Canvas to Currency: How Indian Art is Going Global
(From left) The Lovers, painted by Francis Newton Souza in 1960; Tyeb Mehta’s Rickshaw Puller depicts a woman on a rickshaw. 

IN 1954, renowned Ukrainian surgeon Leon Elias Volodarsky, who was on a UN mission to India, discovered a large painting in a New Delhi art gallery. Spanning nearly 14 ft and heavily inspired by the Indian tradition of miniature paintings, the mural-sized work comprised 13 vignettes in a vibrant, rich colour palette depicting various scenes from a typical Indian village.

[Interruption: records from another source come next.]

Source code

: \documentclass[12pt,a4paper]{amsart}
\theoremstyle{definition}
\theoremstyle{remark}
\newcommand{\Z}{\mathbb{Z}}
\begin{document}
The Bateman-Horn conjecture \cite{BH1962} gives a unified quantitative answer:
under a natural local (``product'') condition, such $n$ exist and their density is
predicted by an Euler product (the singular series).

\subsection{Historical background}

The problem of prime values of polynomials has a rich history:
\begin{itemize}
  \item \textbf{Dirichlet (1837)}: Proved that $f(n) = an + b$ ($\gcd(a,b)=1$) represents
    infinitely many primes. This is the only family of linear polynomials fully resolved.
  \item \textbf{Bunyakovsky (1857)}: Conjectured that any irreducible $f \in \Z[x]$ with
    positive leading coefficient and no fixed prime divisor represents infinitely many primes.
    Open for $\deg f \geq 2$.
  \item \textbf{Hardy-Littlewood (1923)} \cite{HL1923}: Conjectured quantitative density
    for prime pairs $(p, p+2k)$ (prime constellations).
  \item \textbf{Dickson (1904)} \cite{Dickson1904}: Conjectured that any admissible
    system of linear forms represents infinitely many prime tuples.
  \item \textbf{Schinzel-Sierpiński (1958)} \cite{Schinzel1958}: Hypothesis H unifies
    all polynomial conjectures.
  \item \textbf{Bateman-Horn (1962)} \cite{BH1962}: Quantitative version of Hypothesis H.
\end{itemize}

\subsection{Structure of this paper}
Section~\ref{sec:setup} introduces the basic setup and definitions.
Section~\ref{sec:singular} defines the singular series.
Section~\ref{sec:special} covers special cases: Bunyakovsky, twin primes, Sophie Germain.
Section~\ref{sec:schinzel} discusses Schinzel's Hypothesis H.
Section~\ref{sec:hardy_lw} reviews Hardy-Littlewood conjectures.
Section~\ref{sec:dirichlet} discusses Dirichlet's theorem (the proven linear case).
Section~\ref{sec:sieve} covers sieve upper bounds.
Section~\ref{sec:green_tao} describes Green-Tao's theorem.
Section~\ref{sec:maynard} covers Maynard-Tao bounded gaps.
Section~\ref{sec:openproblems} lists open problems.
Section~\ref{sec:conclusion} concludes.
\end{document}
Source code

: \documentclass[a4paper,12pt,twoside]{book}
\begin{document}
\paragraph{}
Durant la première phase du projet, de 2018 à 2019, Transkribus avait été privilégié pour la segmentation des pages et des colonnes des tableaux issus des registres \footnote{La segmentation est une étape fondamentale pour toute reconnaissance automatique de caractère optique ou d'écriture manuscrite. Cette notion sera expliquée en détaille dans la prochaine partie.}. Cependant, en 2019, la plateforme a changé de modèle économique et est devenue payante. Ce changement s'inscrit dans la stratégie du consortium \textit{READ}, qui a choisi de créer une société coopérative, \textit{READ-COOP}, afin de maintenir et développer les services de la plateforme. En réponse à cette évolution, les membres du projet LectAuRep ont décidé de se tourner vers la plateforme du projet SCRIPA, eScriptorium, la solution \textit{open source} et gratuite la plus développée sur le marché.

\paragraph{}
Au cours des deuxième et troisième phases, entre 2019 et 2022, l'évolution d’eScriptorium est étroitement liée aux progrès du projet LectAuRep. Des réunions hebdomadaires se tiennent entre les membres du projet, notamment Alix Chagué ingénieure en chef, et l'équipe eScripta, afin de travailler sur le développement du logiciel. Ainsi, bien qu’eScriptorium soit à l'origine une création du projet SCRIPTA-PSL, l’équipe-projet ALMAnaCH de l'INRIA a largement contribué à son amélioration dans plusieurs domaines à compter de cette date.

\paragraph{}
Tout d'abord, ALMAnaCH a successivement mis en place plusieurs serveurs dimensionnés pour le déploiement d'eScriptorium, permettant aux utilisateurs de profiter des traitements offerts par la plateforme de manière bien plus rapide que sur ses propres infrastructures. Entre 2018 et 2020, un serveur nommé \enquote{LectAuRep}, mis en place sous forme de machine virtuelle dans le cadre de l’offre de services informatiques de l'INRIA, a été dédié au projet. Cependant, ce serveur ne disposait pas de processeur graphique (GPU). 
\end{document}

The painting, by a then-unknown artist, fetched a benevolent $295 (nearly ₹1,400 then) from Dr Volodarsky, an ardent collector. Within a decade, the painting went on to adorn the walls of the Oslo University Hospital, where it lay in oblivion until its re-emergence early this year in a packed auction room beneath the gilded ceilings of New York’s Rockefeller Center. As the gavel came down and applause erupted, the art world witnessed a defining moment — M.F. Husain’s sprawling, kinetic canvas, Untitled (Gram Yatra), was sold for $13.75 million (₹119 crore, at the then-prevailing exchange rate), setting a record for modern Indian art. The historic sale, executed by Christie’s, cemented the work as the most expensive Indian painting ever auctioned.